| WHAT YOU ARE ASKED TO DO |
Copy the entries without a single change. Pictures should be dropped.

--- RECORDS FOR THIS EXERCISE Enclosed Below ---

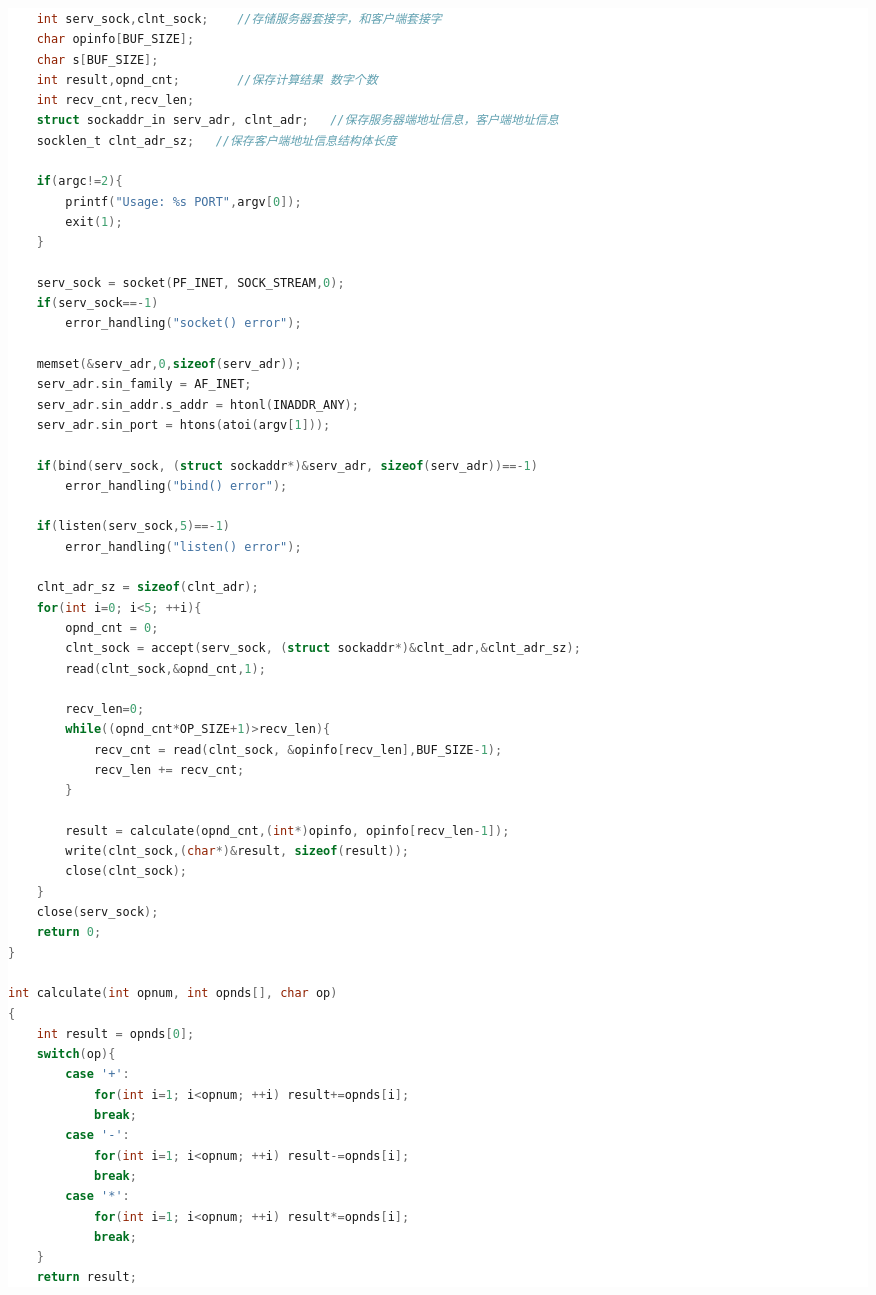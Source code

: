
 ```c
    int serv_sock,clnt_sock;    //存储服务器套接字，和客户端套接字
    char opinfo[BUF_SIZE];
    char s[BUF_SIZE];
    int result,opnd_cnt;        //保存计算结果 数字个数
    int recv_cnt,recv_len;
    struct sockaddr_in serv_adr, clnt_adr;   //保存服务器端地址信息，客户端地址信息
    socklen_t clnt_adr_sz;   //保存客户端地址信息结构体长度

    if(argc!=2){
        printf("Usage: %s PORT",argv[0]);
        exit(1);
    }

    serv_sock = socket(PF_INET, SOCK_STREAM,0);
    if(serv_sock==-1)
        error_handling("socket() error");
    
    memset(&serv_adr,0,sizeof(serv_adr));
    serv_adr.sin_family = AF_INET;
    serv_adr.sin_addr.s_addr = htonl(INADDR_ANY);
    serv_adr.sin_port = htons(atoi(argv[1]));

    if(bind(serv_sock, (struct sockaddr*)&serv_adr, sizeof(serv_adr))==-1)
        error_handling("bind() error");
    
    if(listen(serv_sock,5)==-1)
        error_handling("listen() error");
    
    clnt_adr_sz = sizeof(clnt_adr);
    for(int i=0; i<5; ++i){
        opnd_cnt = 0;
        clnt_sock = accept(serv_sock, (struct sockaddr*)&clnt_adr,&clnt_adr_sz);
        read(clnt_sock,&opnd_cnt,1);

        recv_len=0;
        while((opnd_cnt*OP_SIZE+1)>recv_len){
            recv_cnt = read(clnt_sock, &opinfo[recv_len],BUF_SIZE-1);
            recv_len += recv_cnt;
        }

        result = calculate(opnd_cnt,(int*)opinfo, opinfo[recv_len-1]);
        write(clnt_sock,(char*)&result, sizeof(result));
        close(clnt_sock);
    }
    close(serv_sock);
    return 0;
}

int calculate(int opnum, int opnds[], char op)
{
    int result = opnds[0];
    switch(op){
        case '+':
            for(int i=1; i<opnum; ++i) result+=opnds[i];
            break;
        case '-':
            for(int i=1; i<opnum; ++i) result-=opnds[i];
            break;
        case '*':
            for(int i=1; i<opnum; ++i) result*=opnds[i];
            break;
    }
    return result;
```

--- End of Enclosed RECORDS FOR THIS EXERCISE ---

| PROBLEM SOLUTION |
Source code

:
 ```c
    int serv_sock,clnt_sock;    //存储服务器套接字，和客户端套接字
    char opinfo[BUF_SIZE];
    char s[BUF_SIZE];
    int result,opnd_cnt;        //保存计算结果 数字个数
    int recv_cnt,recv_len;
    struct sockaddr_in serv_adr, clnt_adr;   //保存服务器端地址信息，客户端地址信息
    socklen_t clnt_adr_sz;   //保存客户端地址信息结构体长度

    if(argc!=2){
        printf("Usage: %s PORT",argv[0]);
        exit(1);
    }

    serv_sock = socket(PF_INET, SOCK_STREAM,0);
    if(serv_sock==-1)
        error_handling("socket() error");
    
    memset(&serv_adr,0,sizeof(serv_adr));
    serv_adr.sin_family = AF_INET;
    serv_adr.sin_addr.s_addr = htonl(INADDR_ANY);
    serv_adr.sin_port = htons(atoi(argv[1]));

    if(bind(serv_sock, (struct sockaddr*)&serv_adr, sizeof(serv_adr))==-1)
        error_handling("bind() error");
    
    if(listen(serv_sock,5)==-1)
        error_handling("listen() error");
    
    clnt_adr_sz = sizeof(clnt_adr);
    for(int i=0; i<5; ++i){
        opnd_cnt = 0;
        clnt_sock = accept(serv_sock, (struct sockaddr*)&clnt_adr,&clnt_adr_sz);
        read(clnt_sock,&opnd_cnt,1);

        recv_len=0;
        while((opnd_cnt*OP_SIZE+1)>recv_len){
            recv_cnt = read(clnt_sock, &opinfo[recv_len],BUF_SIZE-1);
            recv_len += recv_cnt;
        }

        result = calculate(opnd_cnt,(int*)opinfo, opinfo[recv_len-1]);
        write(clnt_sock,(char*)&result, sizeof(result));
        close(clnt_sock);
    }
    close(serv_sock);
    return 0;
}

int calculate(int opnum, int opnds[], char op)
{
    int result = opnds[0];
    switch(op){
        case '+':
            for(int i=1; i<opnum; ++i) result+=opnds[i];
            break;
        case '-':
            for(int i=1; i<opnum; ++i) result-=opnds[i];
            break;
        case '*':
            for(int i=1; i<opnum; ++i) result*=opnds[i];
            break;
    }
    return result;
```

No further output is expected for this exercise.